Patterning a waist belt proved to be difficult. Cutting one piece of fabric to run around the waist and flare with the curve of the body, that is not cut on the bias, is beyond me. At least with the corset patterned as is. If I made changes to my altered pattern I think it's doable, but that can be done with a future corset. For this one I'll just sew in a regular waist tape. I've pinned petersham ribbon in the interior of the corset at the waist line.
The waist tape will be held in place by the sewn bone casings. Here's a view of the basted on casings from the exterior of the corset.
You can see the exact moment I realized I didn't need to baste all the bone casings as securely as they were over the cording at the bust. There it is, at the waist line, on the casing between the third and fourth panels.
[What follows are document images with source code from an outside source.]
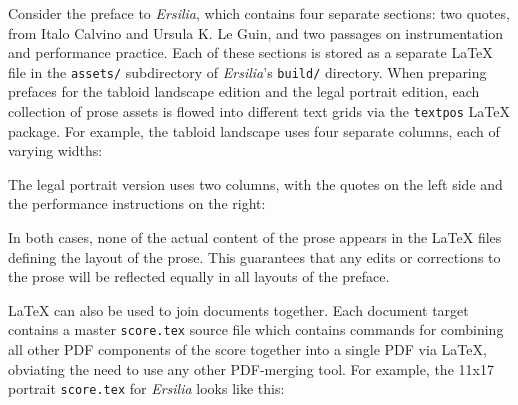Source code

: Consider the preface to \emph{Ersilia}, which contains four separate sections:
two quotes, from Italo Calvino and Ursula K. Le Guin, and two passages on
instrumentation and performance practice. Each of these sections is stored as a
separate LaTeX file in the \texttt{assets/} subdirectory of \emph{Ersilia}'s
\texttt{build/} directory. When preparing prefaces for the tabloid landscape
edition and the legal portrait edition, each collection of prose assets is
flowed into different text grids via the \texttt{textpos} LaTeX package. For
example, the tabloid landscape uses four separate columns, each of varying
widths:


\noindent The legal portrait version uses two columns, with the quotes on the
left side and the performance instructions on the right:


\noindent In both cases, none of the actual content of the prose appears in the
LaTeX files defining the layout of the prose. This guarantees that any edits or
corrections to the prose will be reflected equally in all layouts of the
preface.

LaTeX can also be used to join documents together. Each document target
contains a master \texttt{score.tex} source file which contains commands for
combining all other PDF components of the score together into a single PDF via
LaTeX, obviating the need to use any other PDF-merging tool. For example, the
11x17 portrait \texttt{score.tex} for \emph{Ersilia} looks like this:

\begin{singlespacing}
\vspace{-0.5\baselineskip}
\inputminted{tex}{../../Documents/Scores/ersilia/ersilia/build/11x17-portrait/ersilia-11x17-portrait-score.tex}
\end{singlespacing}

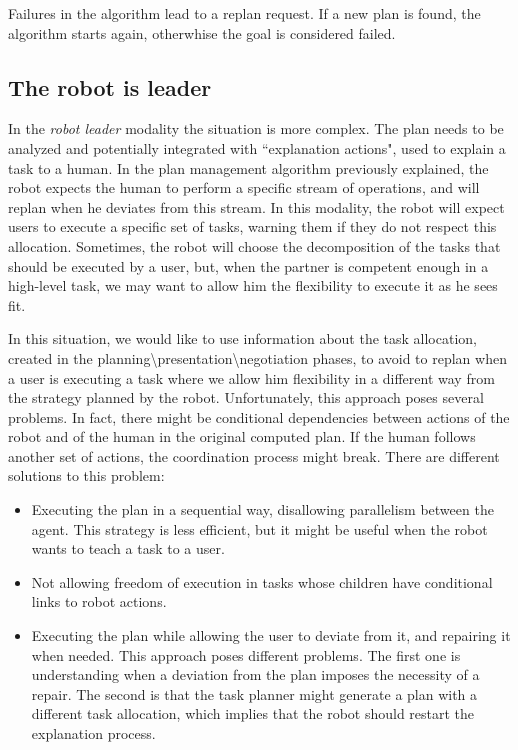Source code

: Failures in the algorithm lead to a replan request. If a new plan is found, the algorithm starts again, otherwhise the goal is considered failed.

\subsection{The robot is leader}

In the \textit{robot leader} modality the situation is more complex. The plan needs to be analyzed and potentially integrated with ``explanation actions", used to explain a task to a human. In the plan management algorithm previously explained, the robot expects the human to perform a specific stream of operations, and will replan when he deviates from this stream. In this modality, the robot will expect users to execute a specific set of tasks, warning them if they do not respect this allocation. Sometimes, the robot will choose the decomposition of the tasks that should be executed by a user, but, when the partner is competent enough in a high-level task,  we may want to allow him the flexibility to execute it as he sees fit. 

In this situation, we would like to use information about the task allocation, created in the planning\textbackslash presentation\textbackslash negotiation phases, to avoid to replan when a user is executing a task where we allow him flexibility in a different way from the strategy planned by the robot.  Unfortunately, this approach poses several problems. In fact, there might be conditional dependencies between actions of the robot and of the human in the original computed plan. If the human follows another set of actions, the coordination process might break. There are different solutions to this problem:
\begin{itemize}
	\item Executing the plan in a sequential way, disallowing parallelism between the agent. This strategy is less efficient, but it might be useful when the robot wants to teach a task to a user.
	\item Not allowing freedom of execution in tasks whose children have conditional links to robot actions. 
	\item Executing the plan while allowing the user to deviate from it, and repairing it when needed. This approach poses different problems. The first one is understanding when a deviation from the plan imposes the necessity of a repair. The second is that the task planner might generate a plan with a different task allocation, which implies that the robot should restart the explanation process.
\end{itemize}


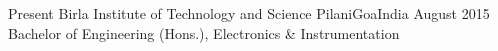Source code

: %
%
%
\begin{educations}
  \education
    {Present}   {Birla Institute of Technology and Science Pilani}{Goa}{India}
    {August 2015} {Bachelor of Engineering (Hons.), Electronics \& Instrumentation
                    }
\end{educations}
\vspace{-3mm}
The casings that will go one the first panel between the busk and the seam of the second panel, and on the last panel between the seam and the lacing, will be placed after I sew the busk and lacing strip on. I should probably do them before, but I want to evenly split the difference in space and am afraid a casing will be off to one side if I sew them first. And I made a change on the casing for the fourth panel. On Norah Waugh's pattern it's two pieces of boning in a wide casing. But a 1 inch wide casing left less than 1/4 inch on each side of the next casing and it looked bulky and off balance. I'm going with a single piece of boning and have faith it will do the job.